Quella radio della Midland la diedi poi a un furbacchione che mi convinse a accettare in cambio alcune inutili cianfrusaglie elettroniche. Me ne pentii tre minuti dopo, lui probabilmente racconta ancora oggi di come avesse infinocchiato un amico di suo fratello.

Tanti anni più tardi l’ho cercata a lungo su ebay e ne ho trovate due a distanza di tempo. La prima me l’ha venduta un tizio tedesco a un prezzo quasi regalato, perfettamente funzionante ma con lo chassis molto sciupato.

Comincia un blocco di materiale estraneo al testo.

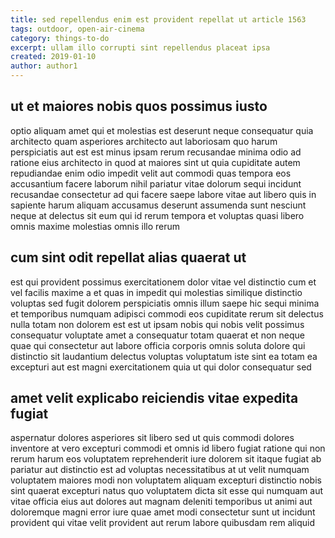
 ```yaml
---
title: sed repellendus enim est provident repellat ut article 1563
tags: outdoor, open-air-cinema
category: things-to-do
excerpt: ullam illo corrupti sint repellendus placeat ipsa
created: 2019-01-10
author: author1
---
```


## ut et maiores nobis quos possimus iusto

optio aliquam amet qui et molestias est deserunt neque consequatur quia architecto quam asperiores architecto aut laboriosam quo harum perspiciatis aut est est minus ipsam rerum recusandae minima odio ad ratione eius architecto in quod at maiores sint ut quia cupiditate autem repudiandae enim odio impedit velit aut commodi quas tempora eos accusantium facere laborum nihil pariatur vitae dolorum sequi incidunt recusandae consectetur ad qui facere saepe labore vitae aut libero quis in sapiente harum aliquam accusamus deserunt assumenda sunt nesciunt neque at delectus sit eum qui id rerum tempora et voluptas quasi libero omnis maxime molestias omnis illo rerum

## cum sint odit repellat alias quaerat ut

est qui provident possimus exercitationem dolor vitae vel distinctio cum et vel facilis maxime a et quas in impedit qui molestias similique distinctio voluptas sed fugit dolorem perspiciatis omnis illum saepe hic sequi minima et temporibus numquam adipisci commodi eos cupiditate rerum sit delectus nulla totam non dolorem est est ut ipsam nobis qui nobis velit possimus consequatur voluptate amet a consequatur totam quaerat et non neque quae qui consectetur aut labore officia corporis omnis soluta dolore qui distinctio sit laudantium delectus voluptas voluptatum iste sint ea totam ea excepturi aut est magni exercitationem quia ut qui dolor consequatur sed

## amet velit explicabo reiciendis vitae expedita fugiat

aspernatur dolores asperiores sit libero sed ut quis commodi dolores inventore at vero excepturi commodi et omnis id libero fugiat ratione qui non rerum harum eos voluptatem reprehenderit iure dolorem sit itaque fugiat ab pariatur aut distinctio est ad voluptas necessitatibus at ut velit numquam voluptatem maiores modi non voluptatem aliquam excepturi distinctio nobis sint quaerat excepturi natus quo voluptatem dicta sit esse qui numquam aut vitae officia eius aut dolores aut magnam deleniti temporibus ut animi aut doloremque magni error iure quae amet modi consectetur sunt ut incidunt provident qui vitae velit provident aut rerum labore quibusdam rem aliquid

La seconda l’ho trovata negli Stati Uniti, prezzo irrisorio e spese di spedizione e sdoganamento folli, ma l’ho presa lo stesso. Il venditore americano, nello scambio di mail mi ha domandato in che mese e anno fossi nato e sorpresa, assieme alla radio mi ha spedito il numero di aprile del 1960 di „QST“, l’organo della associazione dei radioamatori americani, la ARRL. È stato un regalo bellissimo per il quale gli sono molto grato, e rappresenta bene quello che è stato e a volte è il clima di amicizia e affetto tra sconosciuti accomunati dalla stessa nobile passione.

Con una serie di trapianti, dalle due radio ne ho cavata una in condizioni piuttosto buone, completa di scatola e manuale di istruzioni.